To be 'diplomatic' and show Konoha's 'confederate' spirit.
Bah!
They were ninja; they were deadly assassins of the highest order!
…And now Akihiro was dressed up all formal, and Sensei was glaring at him, and he was supposed to be watching the kabuki show, but he didn't want to be watching a kabuki show!
Akihiro wanted to be running, fighting, killing, throwing around jutsu as easy as breathing!
His cousin Asahi had fought on that train that was attacked, and loads of people had died!

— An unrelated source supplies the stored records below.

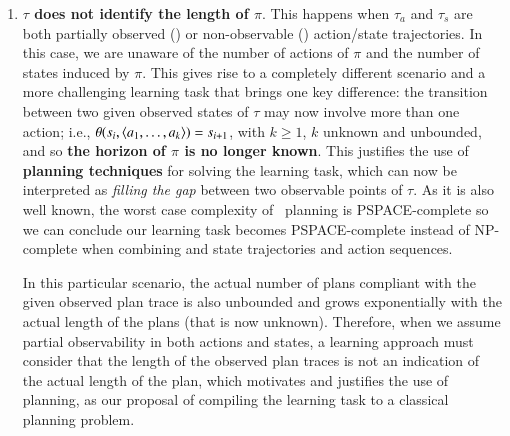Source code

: \begin{enumerate}
\item \textcolor[rgb]{1.00,0.00,0.00}{\textbf{$\tau$ does not identify the length of $\pi$}. This happens when $\tau_a$ and $\tau_s$ are both partially observed (\PO) or non-observable (\NO) action/state trajectories. In this case, we are unaware of the number of actions of $\pi$ and the number of states induced by $\pi$. This gives rise to a completely different scenario and a more challenging learning task that brings one key difference: the transition between two given observed states of $\tau$ may now involve more than one action; i.e., $\theta(s_i,{\langle a_1,\ldots,a_k \rangle})=s_{i+1}$, with $k \geq 1$, $k$ unknown and unbounded, and so \textbf{the horizon of $\pi$ is no longer known}. This justifies the use of \textbf{planning techniques} for solving the learning task, which can now be interpreted as \emph{filling the gap} between two observable points of $\tau$. As it is also well known, the worst case complexity of \strips\ planning is PSPACE-complete so we can conclude our learning task becomes PSPACE-complete instead of NP-complete when combining \PO and \NO state trajectories and action sequences.}

   \textcolor[rgb]{1.00,0.00,0.00}{ In this particular scenario, the actual number of plans compliant with the given observed plan trace is also unbounded and grows exponentially with the actual length of the plans (that is now unknown). Therefore, when we assume partial observability in both actions and states, a learning approach must consider that the length of the observed plan traces is not an indication of the actual length of the plan, which motivates and justifies the use of planning, as our proposal of compiling the learning task to a classical planning problem.}

\end{enumerate}








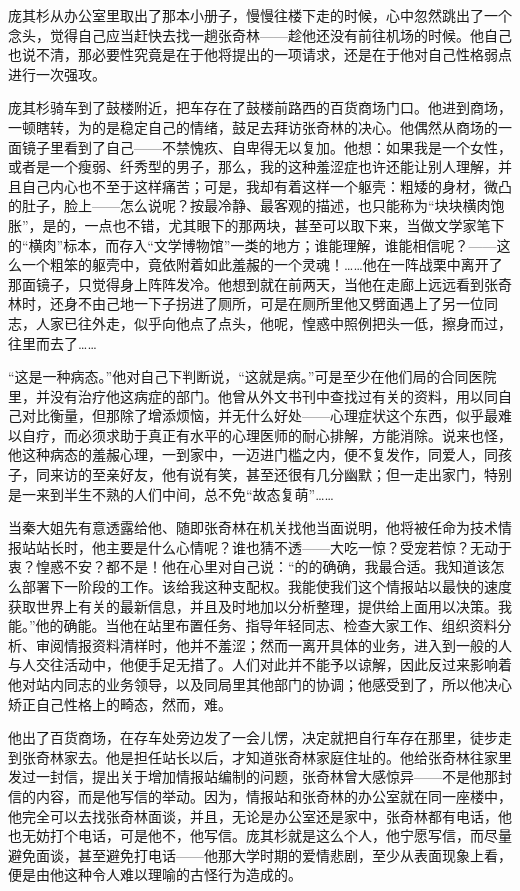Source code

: \par 庞其杉从办公室里取出了那本小册子，慢慢往楼下走的时候，心中忽然跳出了一个念头，觉得自己应当赶快去找一趟张奇林——趁他还没有前往机场的时候。他自己也说不清，那必要性究竟是在于他将提出的一项请求，还是在于他对自己性格弱点进行一次强攻。
\par 庞其杉骑车到了鼓楼附近，把车存在了鼓楼前路西的百货商场门口。他进到商场，一顿瞎转，为的是稳定自己的情绪，鼓足去拜访张奇林的决心。他偶然从商场的一面镜子里看到了自己——不禁愧疚、自卑得无以复加。他想：如果我是一个女性，或者是一个瘦弱、纤秀型的男子，那么，我的这种羞涩症也许还能让别人理解，并且自己内心也不至于这样痛苦；可是，我却有着这样一个躯壳：粗矮的身材，微凸的肚子，脸上——怎么说呢？按最冷静、最客观的描述，也只能称为“块块横肉饱胀”，是的，一点也不错，尤其眼下的那两块，甚至可以取下来，当做文学家笔下的“横肉”标本，而存入“文学博物馆”一类的地方；谁能理解，谁能相信呢？——这么一个粗笨的躯壳中，竟依附着如此羞赧的一个灵魂！……他在一阵战栗中离开了那面镜子，只觉得身上阵阵发冷。他想到就在前两天，当他在走廊上远远看到张奇林时，还身不由己地一下子拐进了厕所，可是在厕所里他又劈面遇上了另一位同志，人家已往外走，似乎向他点了点头，他呢，惶惑中照例把头一低，擦身而过，往里而去了……
\par “这是一种病态。”他对自己下判断说，“这就是病。”可是至少在他们局的合同医院里，并没有治疗他这病症的部门。他曾从外文书刊中查找过有关的资料，用以同自己对比衡量，但那除了增添烦恼，并无什么好处——心理症状这个东西，似乎最难以自疗，而必须求助于真正有水平的心理医师的耐心排解，方能消除。说来也怪，他这种病态的羞赧心理，一到家中，一迈进门槛之内，便不复发作，同爱人，同孩子，同来访的至亲好友，他有说有笑，甚至还很有几分幽默；但一走出家门，特别是一来到半生不熟的人们中间，总不免“故态复萌”……
\par 当秦大姐先有意透露给他、随即张奇林在机关找他当面说明，他将被任命为技术情报站站长时，他主要是什么心情呢？谁也猜不透——大吃一惊？受宠若惊？无动于衷？惶惑不安？都不是！他在心里对自己说：“的的确确，我最合适。我知道该怎么部署下一阶段的工作。该给我这种支配权。我能使我们这个情报站以最快的速度获取世界上有关的最新信息，并且及时地加以分析整理，提供给上面用以决策。我能。”他的确能。当他在站里布置任务、指导年轻同志、检查大家工作、组织资料分析、审阅情报资料清样时，他并不羞涩；然而一离开具体的业务，进入到一般的人与人交往活动中，他便手足无措了。人们对此并不能予以谅解，因此反过来影响着他对站内同志的业务领导，以及同局里其他部门的协调；他感受到了，所以他决心矫正自己性格上的畸态，然而，难。
\par 他出了百货商场，在存车处旁边发了一会儿愣，决定就把自行车存在那里，徒步走到张奇林家去。他是担任站长以后，才知道张奇林家庭住址的。他给张奇林往家里发过一封信，提出关于增加情报站编制的问题，张奇林曾大感惊异——不是他那封信的内容，而是他写信的举动。因为，情报站和张奇林的办公室就在同一座楼中，他完全可以去找张奇林面谈，并且，无论是办公室还是家中，张奇林都有电话，他也无妨打个电话，可是他不，他写信。庞其杉就是这么个人，他宁愿写信，而尽量避免面谈，甚至避免打电话——他那大学时期的爱情悲剧，至少从表面现象上看，便是由他这种令人难以理喻的古怪行为造成的。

And another cousin—he'd had his whole right arm chopped off, just last month! Akihiro had seen him in the hospital, working with a physical therapist on how to move all his fingers again, and the massive scar at his shoulder—it was the coolest thing Akihiro had ever seen!
And here Akihiro sat.
Listening to music and watching people dance.
Awful.
Out of the corner of his eye—because he wasn't allowed to look away from the performance—he could see one of the Hokage's students. Akihiro knew exactly who Hatake Kakashi was: he was the container of the Six Tails.
Just think about that!
What Hatake Kakashi could do with that power!
Akihiro bet he was always on the frontlines, tearing down enemies in every direction. Really, everybody in Iwa should be running and screaming!
…Except that they were allies now.
Of course.
Kiri gone before he was even out of the Academy—
Suna and Iwa allies—
There was only Kumo left.
Only Kumo.
(And, maybe, the westerners, but who cared about then?)
Maybe when he was chuunin he could manage to convince somebody to let him see a fight, but—
Well, the thing was…
The problem was…
The hangup was…
Akihiro wasn't actually very good at fighting, really.
Didn't have the talent for it, according to his Academy teachers. His Sensei. Even his own clan.
He'd try, and try, and try, and his kata were perfect, and he'd spend hours working on every jutsu anybody would teach him—
And then he'd be fighting, and he just wouldn't win.
No matter how hard he tried, no matter how many hours he put in—
His mom's younger brother (not an uncle, because uncles were nice) had once told him he had the battle-sense of a blind robin.
Nobody wanted him anywhere near fighting, and Akihiro had been asking. The Security Bureau didn't want him, said he could test if he wanted but they already knew he'd fail. The Pursuit Bureau didn't want him either—"you have to be able to defend yourself!"
The less said about Operations the better.
He'd even talked to the Detention Bureau, because prisons had to have some excitement some of the time, but they had been lukewarm at best, said he was considering them for the wrong reasons.
And everybody, absolutely everybody, wouldn't shut up about how he needed to make a choice.
Start studying.
Start talking to them about taking on an apprenticeship until he could test into employment.
But the only thing Akihiro wanted to do was fight.
And the only people who said "there's no way" were the combat divisions.
Everybody started laughing, but Akihiro hadn't been paying enough attention to know why. He laughed anyway—Sensei might kill him if he didn't.
Uchiha were like that.
What else was there, but fighting?
That's why he'd wanted to be a ninja, after all.
That's still why he wanted to be a ninja.
And he was good at the kata! And the jutsu! And even weapons training! He was good at everything! Absolutely everything!
…Until the spar started.
Then he sucked.
They'd be here for a week, then they'd take the slow route home.
Back in Konoha by the end of the month.
And then—
And then it was testing, and promotion.
Akihiro had run out of time.
He'd run out of time, and he'd run out of all the ways to delay acknowledging the obvious:
He would not be allowed to fight, and that would never, ever change.
Akihiro laughed, and for the first time since before the Academy he actually wanted to cry.